▶ [TASK OBJECTIVE]: The answer should contain only the lines from the beginning of the entries through the line that holds "7 But contrariwise, when", given again exactly, with no pictures.

══ EXCERPTED RECORDS

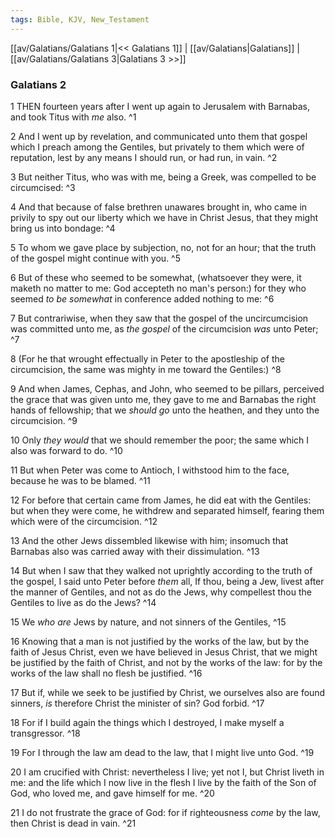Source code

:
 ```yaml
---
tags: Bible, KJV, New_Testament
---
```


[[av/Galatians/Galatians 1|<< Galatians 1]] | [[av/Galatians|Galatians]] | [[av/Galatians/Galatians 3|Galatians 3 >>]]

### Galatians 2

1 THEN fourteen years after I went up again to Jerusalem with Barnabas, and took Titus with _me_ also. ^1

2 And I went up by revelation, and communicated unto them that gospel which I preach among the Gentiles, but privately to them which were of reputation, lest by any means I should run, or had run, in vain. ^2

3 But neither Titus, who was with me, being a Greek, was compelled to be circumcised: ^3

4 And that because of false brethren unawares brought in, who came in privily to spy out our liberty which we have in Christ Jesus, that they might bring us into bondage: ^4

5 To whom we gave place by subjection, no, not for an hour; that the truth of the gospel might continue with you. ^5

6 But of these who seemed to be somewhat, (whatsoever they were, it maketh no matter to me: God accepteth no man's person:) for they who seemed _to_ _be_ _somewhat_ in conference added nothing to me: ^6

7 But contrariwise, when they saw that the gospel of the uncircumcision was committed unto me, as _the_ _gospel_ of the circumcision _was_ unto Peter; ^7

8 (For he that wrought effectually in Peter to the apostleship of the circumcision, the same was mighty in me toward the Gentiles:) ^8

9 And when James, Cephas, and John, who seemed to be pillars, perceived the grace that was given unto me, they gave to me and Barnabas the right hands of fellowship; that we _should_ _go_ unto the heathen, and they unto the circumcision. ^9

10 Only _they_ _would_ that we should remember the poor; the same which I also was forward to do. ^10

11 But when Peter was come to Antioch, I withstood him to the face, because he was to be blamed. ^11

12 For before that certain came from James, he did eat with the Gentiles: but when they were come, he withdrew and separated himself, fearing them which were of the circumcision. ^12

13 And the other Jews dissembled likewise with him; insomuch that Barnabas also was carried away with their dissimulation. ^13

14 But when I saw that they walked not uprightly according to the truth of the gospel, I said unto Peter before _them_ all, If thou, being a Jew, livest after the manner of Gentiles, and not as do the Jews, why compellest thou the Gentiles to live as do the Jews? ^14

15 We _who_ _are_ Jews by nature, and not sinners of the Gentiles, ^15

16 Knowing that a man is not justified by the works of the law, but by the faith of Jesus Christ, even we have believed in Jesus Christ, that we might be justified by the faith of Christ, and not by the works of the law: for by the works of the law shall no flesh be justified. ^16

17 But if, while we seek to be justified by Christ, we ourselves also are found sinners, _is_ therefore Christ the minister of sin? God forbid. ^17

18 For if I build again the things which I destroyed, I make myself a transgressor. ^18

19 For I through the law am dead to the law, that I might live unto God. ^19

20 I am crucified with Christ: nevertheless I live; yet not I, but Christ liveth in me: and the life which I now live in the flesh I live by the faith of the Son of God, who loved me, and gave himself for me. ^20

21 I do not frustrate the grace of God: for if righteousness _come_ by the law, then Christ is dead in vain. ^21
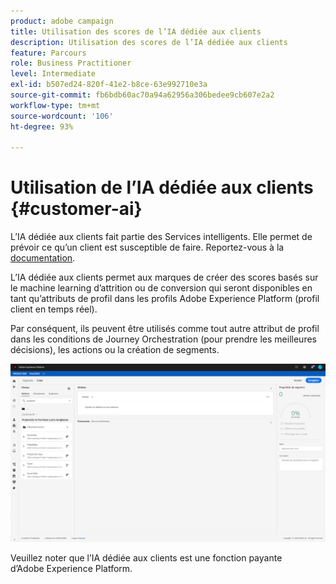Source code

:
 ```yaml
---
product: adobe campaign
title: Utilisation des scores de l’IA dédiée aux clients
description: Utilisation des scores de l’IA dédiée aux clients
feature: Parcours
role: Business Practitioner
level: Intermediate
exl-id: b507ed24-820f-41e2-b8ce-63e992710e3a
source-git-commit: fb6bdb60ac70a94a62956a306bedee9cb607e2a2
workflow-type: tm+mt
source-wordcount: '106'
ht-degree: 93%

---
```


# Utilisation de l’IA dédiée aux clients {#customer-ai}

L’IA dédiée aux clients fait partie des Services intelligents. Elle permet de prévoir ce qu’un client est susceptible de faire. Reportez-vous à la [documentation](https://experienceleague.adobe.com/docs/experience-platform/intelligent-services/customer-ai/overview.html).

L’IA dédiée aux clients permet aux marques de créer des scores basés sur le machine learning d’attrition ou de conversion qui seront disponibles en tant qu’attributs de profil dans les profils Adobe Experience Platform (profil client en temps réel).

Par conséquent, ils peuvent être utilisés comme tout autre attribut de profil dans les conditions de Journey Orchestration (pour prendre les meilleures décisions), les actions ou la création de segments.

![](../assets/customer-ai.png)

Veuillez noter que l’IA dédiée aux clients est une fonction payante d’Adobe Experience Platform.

════

▶ [EXERCISE OUTPUT]:
Source code

:
 ```yaml
---
tags: Bible, KJV, New_Testament
---
```


[[av/Galatians/Galatians 1|<< Galatians 1]] | [[av/Galatians|Galatians]] | [[av/Galatians/Galatians 3|Galatians 3 >>]]

### Galatians 2

1 THEN fourteen years after I went up again to Jerusalem with Barnabas, and took Titus with _me_ also. ^1

2 And I went up by revelation, and communicated unto them that gospel which I preach among the Gentiles, but privately to them which were of reputation, lest by any means I should run, or had run, in vain. ^2

3 But neither Titus, who was with me, being a Greek, was compelled to be circumcised: ^3

4 And that because of false brethren unawares brought in, who came in privily to spy out our liberty which we have in Christ Jesus, that they might bring us into bondage: ^4

5 To whom we gave place by subjection, no, not for an hour; that the truth of the gospel might continue with you. ^5

6 But of these who seemed to be somewhat, (whatsoever they were, it maketh no matter to me: God accepteth no man's person:) for they who seemed _to_ _be_ _somewhat_ in conference added nothing to me: ^6

7 But contrariwise, when they saw that the gospel of the uncircumcision was committed unto me, as _the_ _gospel_ of the circumcision _was_ unto Peter; ^7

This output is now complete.